University of Washington School of Medicine doctors have been observing a trend amongst some chronic cannabis users: stomach pain and prolonged or severe vomiting. These symptoms, which have been increasingly observed in emergency rooms according to UW Medicine, are now officially recognised as “cannabis hyperemesis syndrome.”
Dr. Chris Buresh, an emergency medicine specialist at UW Medicine and Seattle Children’s, noted, “It seems like we see a lot of people coming in with this nausea, and this vomiting. A lot of belly pain.” He added that as he and his colleagues would talk to patients, they often found that the patients experiencing these problems were regular cannabis users.
Cannabis hyperemesis syndrome is “a gut problem that starts within 24 hours of the most recent use and can last for days. Users experience symptoms cyclically three or four times a year,” according to UW Medicine.
The formal designation was recognised by the World Health Organization on 1 October. The WHO updated its International Classification of Diseases manual (ICD-10, currently) and standardised the new code, R11.16, which was also updated for US clinicians by the Centers for Disease Control and Prevention.
The formal recognition of cannabis hyperemesis syndrome will help addiction researchers collect data on the impacts of chronic cannabis use. Beatriz Carlini, a research associate professor at UW School of Medicine, Psychiatry and Behavioral Sciences Department, explained, “Now that we have a name, we can better educate society to understand that cannabis, yes, helps to control nausea in some people. It’s very helpful for some people. But the other side is the opposite. They also can provoke very painful vomit with a lot of stress.”
Dr. Buresh mentioned that a hot shower is one of the few treatments known to alleviate the symptoms of cannabis hyperemesis syndrome. UW Medicine indicated “one over-the-counter treatment that may ease symptoms is capsaicin cream, an analgesic that creates a sensation of heat.”
The formal recognition of cannabis hyperemesis syndrome by the World Health Organization and its incorporation into the International Classification of Diseases manual represents a significant milestone in documenting the adverse health effects associated with chronic cannabis use, providing medical professionals with standardised diagnostic criteria and enabling systematic data collection about a condition that has likely affected users for years without proper identification.
The syndrome’s paradoxical nature, where a substance widely recognised for anti-nausea properties in some contexts instead triggers severe nausea and vomiting in chronic users, challenges common assumptions about cannabis as a uniformly benign substance with primarily therapeutic effects.
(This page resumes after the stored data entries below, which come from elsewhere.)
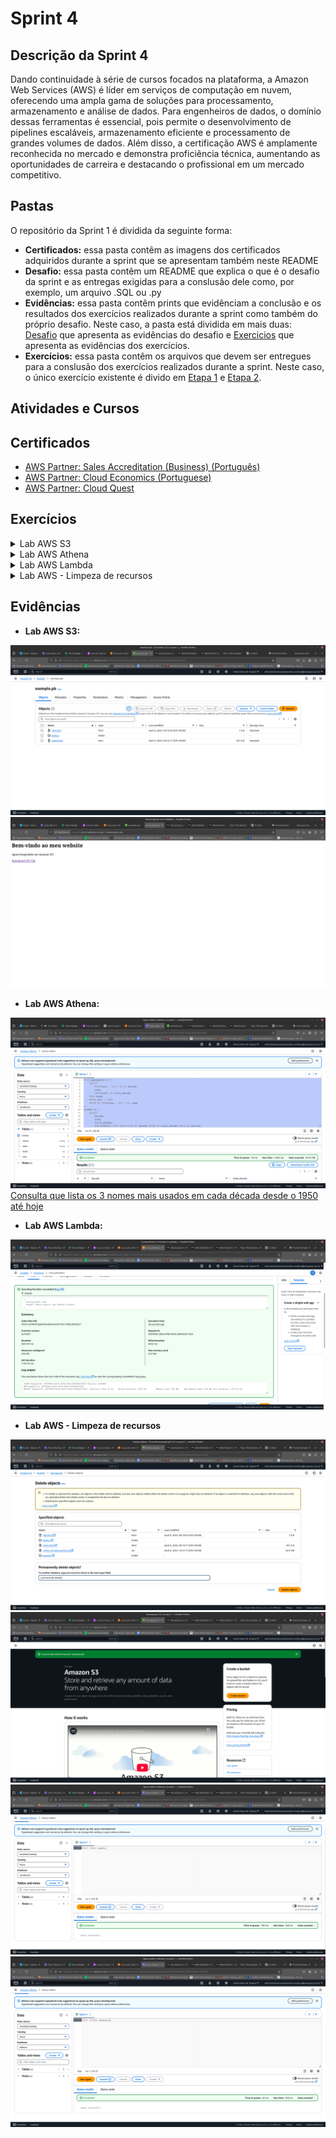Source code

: # Sprint 4

## Descrição da Sprint 4

Dando continuidade à série de cursos focados na plataforma, a Amazon Web Services (AWS) é líder em serviços de computação em nuvem, oferecendo uma ampla gama de soluções para processamento, armazenamento e análise de dados. Para engenheiros de dados, o domínio dessas ferramentas é essencial, pois permite o desenvolvimento de pipelines escaláveis, armazenamento eficiente e processamento de grandes volumes de dados. Além disso, a certificação AWS é amplamente reconhecida no mercado e demonstra proficiência técnica, aumentando as oportunidades de carreira e destacando o profissional em um mercado competitivo.

## Pastas

O repositório da Sprint 1 é dividida da seguinte forma:

- **Certificados:** essa pasta contêm as imagens dos certificados adquiridos durante a sprint que se apresentam também neste README
- **Desafio:** essa pasta contêm um README que explica o que é o desafio da sprint e as entregas exigidas para a conslusão dele como, por exemplo, um arquivo .SQL ou .py
- **Evidências:** essa pasta contêm prints que evidênciam a conclusão e os resultados dos exercícios realizados durante a sprint como também do próprio desafio. Neste caso, a pasta está dividida em mais duas: [Desafio](/Sprint_2/Evidencias/Desafio/) que apresenta as evidências do desafio e [Exercicios](/Sprint_2/Evidencias/Exercicios/) que apresenta as evidências dos exercícios.
- **Exercícios:** essa pasta contêm os arquivos que devem ser entregues para a conslusão dos exercícios realizados durante a sprint. Neste caso, o único exercício existente é divido em [Etapa 1](./Exercicios/etapa1/) e [Etapa 2](./Exercicios/etapa2/).

## Atividades e Cursos



## Certificados

- [AWS Partner: Sales Accreditation (Business) (Português)](./Certificados/13660_3_7235508_1743576212_AWS%20Course%20Completion%20Certificate.pdf)
- [AWS Partner: Cloud Economics (Portuguese)](./Certificados/16197_3_7235508_1743599195_AWS%20Course%20Completion%20Certificate.pdf)
- [AWS Partner: Cloud Quest](./Certificados/aws-cloud-quest-cloud-practitioner.png)

## Exercícios

<details>
<summary>Lab AWS S3</summary>

- [Arquivo 404.html para erros](./Exercicios/Lab_S3/404.html)
- [Arquivo index](./Exercicios/Lab_S3/index.html)
- [Pasta dados com o arquivo nomes.csv](./Exercicios/Lab_S3/dados/)

</details>

<details>
<summary>Lab AWS Athena</summary>

- [Querie para criação da tabela](./Exercicios/Lab_athena/tabela.sql)
- [Queria para realização da consulta](./Exercicios/Lab_athena/consulta.sql)

</details>

<details>
<summary>Lab AWS Lambda</summary>

- [Arquivo dockerfile para criação da imagem com o pandas](./Exercicios/Lab_lambda/dockerfile)
- [Arquico zip gerado para ser adicionado no bucket S3](./Exercicios/Lab_lambda/minha-camada-pandas.zip)

</details>

<details>
<summary>Lab AWS - Limpeza de recursos</summary>

- [Script SQL para deletar a tabela e o schema criado](./Exercicios/Lab_limpeza/limpeza.sql)

</details>

## Evidências

- **Lab AWS S3:**

![Arquivos presentes no bucket S3](./Evidencias/Exercicios/lab_s3_1.png)
![Site estático hosteado pelo bucket S3](./Evidencias/Exercicios/lab_s3_2.png)

- **Lab AWS Athena:**

![Tabela criada no AWS Athena](./Evidencias/Exercicios/tabela_nomes.png)
[Consulta que lista os 3 nomes mais usados em cada década desde o 1950 até hoje](./Evidencias/Exercicios/70a1cd13-b150-4e87-b2a0-3bef36b205b5.csv)

- **Lab AWS Lambda:**

![Realização correta dos testes após redimensionamento da memória e tempo de timout](./Evidencias/Exercicios/lambda.png)

- **Lab AWS - Limpeza de recursos**

![Remoção dos arquivos do bucket](./Evidencias/Exercicios/limpeza_1.png)
![Bucket S3 deletado](./Evidencias/Exercicios/limpeza_2.png)
![Deletando tabela criada no Athena](./Evidencias/Exercicios/limpeza_3.png)
![Deletando schema criado no Athena](./Evidencias/Exercicios/limpeza_4.png)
This complexity underscores the need for nuanced public health messaging that acknowledges both the legitimate medical applications of cannabis and the potential adverse effects that can emerge with heavy, prolonged use.
The cyclical pattern described by UW Medicine, where users experience symptoms three or four times annually beginning within 24 hours of most recent use and lasting for days, creates a distinctive clinical profile that helps differentiate cannabis hyperemesis syndrome from other gastrointestinal conditions. This episodic nature, combined with the temporal relationship to cannabis consumption, provides diagnostic clues that can guide clinicians toward proper identification when patients present with unexplained severe vomiting.
Dr. Buresh’s observation that emergency departments are seeing increasing numbers of patients with these symptoms reflects both the growing prevalence of chronic cannabis use following legalisation in Washington and other states, and potentially improved recognition of the syndrome by medical professionals who are beginning to ask specific questions about cannabis consumption patterns when evaluating patients with intractable vomiting.
The assignment of a specific ICD-10 code (R11.16) provides practical benefits beyond research data collection. Standardised diagnostic codes enable insurance billing, facilitate communication between healthcare providers, support quality improvement initiatives tracking condition prevalence and treatment outcomes, and allow public health agencies to monitor trends in cannabis-related health complications as legalisation expands.